El segundo volumen era bastante más complejo, e incluía textos ya muy poco adaptados, de Demóstenes, Platón y La Odisea. Los textos homéricos me resultaron los más difíciles a causa de la diferencia del léxico poético de la épica con el griego actual, pero los de prosa, una vez asimilado el vocabulario del primer tomo, fui capaz de entenderlos casi a la primera. Tras varias lecturas de todo el método en voz alta, constaté, no sin cierto asombro, que no sólo comprendía todo sin dificultad, sino que había asimilado sin ningún esfuerzo muchísimo vocabulario del griego antiguo, algo que, como ya he contado, me resultaba imposible durante la carrera.
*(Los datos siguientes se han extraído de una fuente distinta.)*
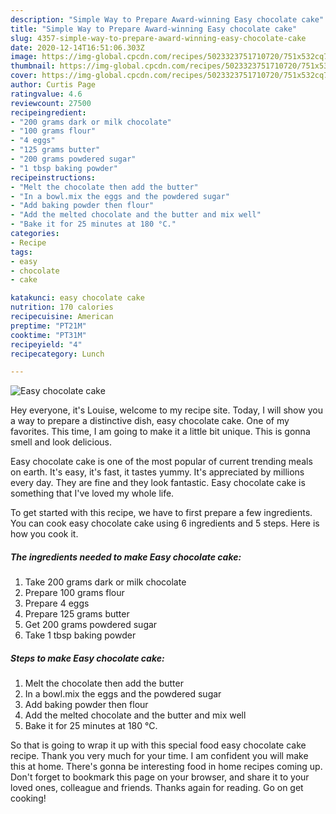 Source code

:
 ```yaml
---
description: "Simple Way to Prepare Award-winning Easy chocolate cake"
title: "Simple Way to Prepare Award-winning Easy chocolate cake"
slug: 4357-simple-way-to-prepare-award-winning-easy-chocolate-cake
date: 2020-12-14T16:51:06.303Z
image: https://img-global.cpcdn.com/recipes/5023323751710720/751x532cq70/easy-chocolate-cake-recipe-main-photo.jpg
thumbnail: https://img-global.cpcdn.com/recipes/5023323751710720/751x532cq70/easy-chocolate-cake-recipe-main-photo.jpg
cover: https://img-global.cpcdn.com/recipes/5023323751710720/751x532cq70/easy-chocolate-cake-recipe-main-photo.jpg
author: Curtis Page
ratingvalue: 4.6
reviewcount: 27500
recipeingredient:
- "200 grams dark or milk chocolate"
- "100 grams flour"
- "4 eggs"
- "125 grams butter"
- "200 grams powdered sugar"
- "1 tbsp baking powder"
recipeinstructions:
- "Melt the chocolate then add the butter"
- "In a bowl.mix the eggs and the powdered sugar"
- "Add baking powder then flour"
- "Add the melted chocolate and the butter and mix well"
- "Bake it for 25 minutes at 180 °C."
categories:
- Recipe
tags:
- easy
- chocolate
- cake

katakunci: easy chocolate cake 
nutrition: 170 calories
recipecuisine: American
preptime: "PT21M"
cooktime: "PT31M"
recipeyield: "4"
recipecategory: Lunch

---
```



![Easy chocolate cake](https://img-global.cpcdn.com/recipes/5023323751710720/751x532cq70/easy-chocolate-cake-recipe-main-photo.jpg)

Hey everyone, it's Louise, welcome to my recipe site. Today, I will show you a way to prepare a distinctive dish, easy chocolate cake. One of my favorites. This time, I am going to make it a little bit unique. This is gonna smell and look delicious.

Easy chocolate cake is one of the most popular of current trending meals on earth. It's easy, it's fast, it tastes yummy. It's appreciated by millions every day. They are fine and they look fantastic. Easy chocolate cake is something that I've loved my whole life.




To get started with this recipe, we have to first prepare a few ingredients. You can cook easy chocolate cake using 6 ingredients and 5 steps. Here is how you cook it.

<!--inarticleads1-->

##### The ingredients needed to make Easy chocolate cake:

1. Take 200 grams dark or milk chocolate
1. Prepare 100 grams flour
1. Prepare 4 eggs
1. Prepare 125 grams butter
1. Get 200 grams powdered sugar
1. Take 1 tbsp baking powder




<!--inarticleads2-->

##### Steps to make Easy chocolate cake:

1. Melt the chocolate then add the butter
1. In a bowl.mix the eggs and the powdered sugar
1. Add baking powder then flour
1. Add the melted chocolate and the butter and mix well
1. Bake it for 25 minutes at 180 °C.




So that is going to wrap it up with this special food easy chocolate cake recipe. Thank you very much for your time. I am confident you will make this at home. There's gonna be interesting food in home recipes coming up. Don't forget to bookmark this page on your browser, and share it to your loved ones, colleague and friends. Thanks again for reading. Go on get cooking!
Una vez estuve seguro de haber aprendido todo lo que podía del método Reading Greek me dediqué, tal y como me había recomendado Mª Ángeles, a leer todo lo que pude de Lisias, cuya oratoria no me presentó demasiados problemas y de cuyos discursos preparé un libro completo en edición de Oxford. Ni en sueños hubiera pensado durante la carrera que algún día sería capaz de algo así.
Me presenté a las oposiciones y obtuve plaza en primera convocatoria, a pesar de no llevar ningún punto de experiencia docente, ni de ninguna otra cosa, pues ni las clases en el Cervantes, ni los cursos del Instituto de Estudios Bizantinos, ni el título de griego de la Universidad de Atenas contaban en el baremo de méritos.
Donde más ventaja obtuve fue en los ejercicios de traducción, especialmente en la traducción sin diccionario, en la que las notas de la mayor parte de los candidatos, tal y como me había anunciado Mª Ángeles, fueron desastrosas.
Mi amiga Mónica obtuvo la calificación más alta en la parte de traducción sin diccionario y, en general, en todo el primer ejercicio. Pero en la encerrona se puso nerviosa y se quedó en blanco, por lo que echó a perder el examen. Dos años más tarde volvió a presentarse, esta vez por Castilla y León y aprobó con plaza.